_EXCERPTED RECORDS_
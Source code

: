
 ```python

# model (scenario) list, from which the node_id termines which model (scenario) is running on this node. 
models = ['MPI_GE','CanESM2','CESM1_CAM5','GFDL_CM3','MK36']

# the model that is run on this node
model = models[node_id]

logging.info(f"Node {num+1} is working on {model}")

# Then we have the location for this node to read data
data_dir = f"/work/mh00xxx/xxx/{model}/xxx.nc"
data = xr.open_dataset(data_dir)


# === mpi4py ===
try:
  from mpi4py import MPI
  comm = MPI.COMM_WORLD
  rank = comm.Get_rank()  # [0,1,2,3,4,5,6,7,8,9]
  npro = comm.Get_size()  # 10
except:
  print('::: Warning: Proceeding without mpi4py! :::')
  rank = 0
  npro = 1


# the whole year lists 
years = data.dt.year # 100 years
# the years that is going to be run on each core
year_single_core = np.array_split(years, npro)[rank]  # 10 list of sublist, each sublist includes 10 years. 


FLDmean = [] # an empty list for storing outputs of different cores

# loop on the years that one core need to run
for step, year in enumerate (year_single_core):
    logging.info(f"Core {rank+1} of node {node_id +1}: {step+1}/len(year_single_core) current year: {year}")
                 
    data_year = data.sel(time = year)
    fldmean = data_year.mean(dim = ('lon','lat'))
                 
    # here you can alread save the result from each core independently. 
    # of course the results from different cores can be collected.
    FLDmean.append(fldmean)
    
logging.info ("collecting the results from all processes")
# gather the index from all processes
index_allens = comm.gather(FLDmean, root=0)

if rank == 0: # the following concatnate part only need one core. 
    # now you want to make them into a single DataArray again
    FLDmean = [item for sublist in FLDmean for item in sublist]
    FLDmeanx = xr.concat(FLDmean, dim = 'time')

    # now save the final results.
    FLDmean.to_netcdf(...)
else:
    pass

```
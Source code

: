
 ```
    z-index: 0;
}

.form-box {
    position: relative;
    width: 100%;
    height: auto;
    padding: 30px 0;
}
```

_TASK DETAILS_
Copy out the records once more, with nothing altered.

_SOLUTION TO THE PROBLEM_
Source code

:
 ```python

# model (scenario) list, from which the node_id termines which model (scenario) is running on this node. 
models = ['MPI_GE','CanESM2','CESM1_CAM5','GFDL_CM3','MK36']

# the model that is run on this node
model = models[node_id]

logging.info(f"Node {num+1} is working on {model}")

# Then we have the location for this node to read data
data_dir = f"/work/mh00xxx/xxx/{model}/xxx.nc"
data = xr.open_dataset(data_dir)


# === mpi4py ===
try:
  from mpi4py import MPI
  comm = MPI.COMM_WORLD
  rank = comm.Get_rank()  # [0,1,2,3,4,5,6,7,8,9]
  npro = comm.Get_size()  # 10
except:
  print('::: Warning: Proceeding without mpi4py! :::')
  rank = 0
  npro = 1


# the whole year lists 
years = data.dt.year # 100 years
# the years that is going to be run on each core
year_single_core = np.array_split(years, npro)[rank]  # 10 list of sublist, each sublist includes 10 years. 


FLDmean = [] # an empty list for storing outputs of different cores

# loop on the years that one core need to run
for step, year in enumerate (year_single_core):
    logging.info(f"Core {rank+1} of node {node_id +1}: {step+1}/len(year_single_core) current year: {year}")
                 
    data_year = data.sel(time = year)
    fldmean = data_year.mean(dim = ('lon','lat'))
                 
    # here you can alread save the result from each core independently. 
    # of course the results from different cores can be collected.
    FLDmean.append(fldmean)
    
logging.info ("collecting the results from all processes")
# gather the index from all processes
index_allens = comm.gather(FLDmean, root=0)

if rank == 0: # the following concatnate part only need one core. 
    # now you want to make them into a single DataArray again
    FLDmean = [item for sublist in FLDmean for item in sublist]
    FLDmeanx = xr.concat(FLDmean, dim = 'time')

    # now save the final results.
    FLDmean.to_netcdf(...)
else:
    pass

```
Source code

:
 ```
    z-index: 0;
}

.form-box {
    position: relative;
    width: 100%;
    height: auto;
    padding: 30px 0;
}
```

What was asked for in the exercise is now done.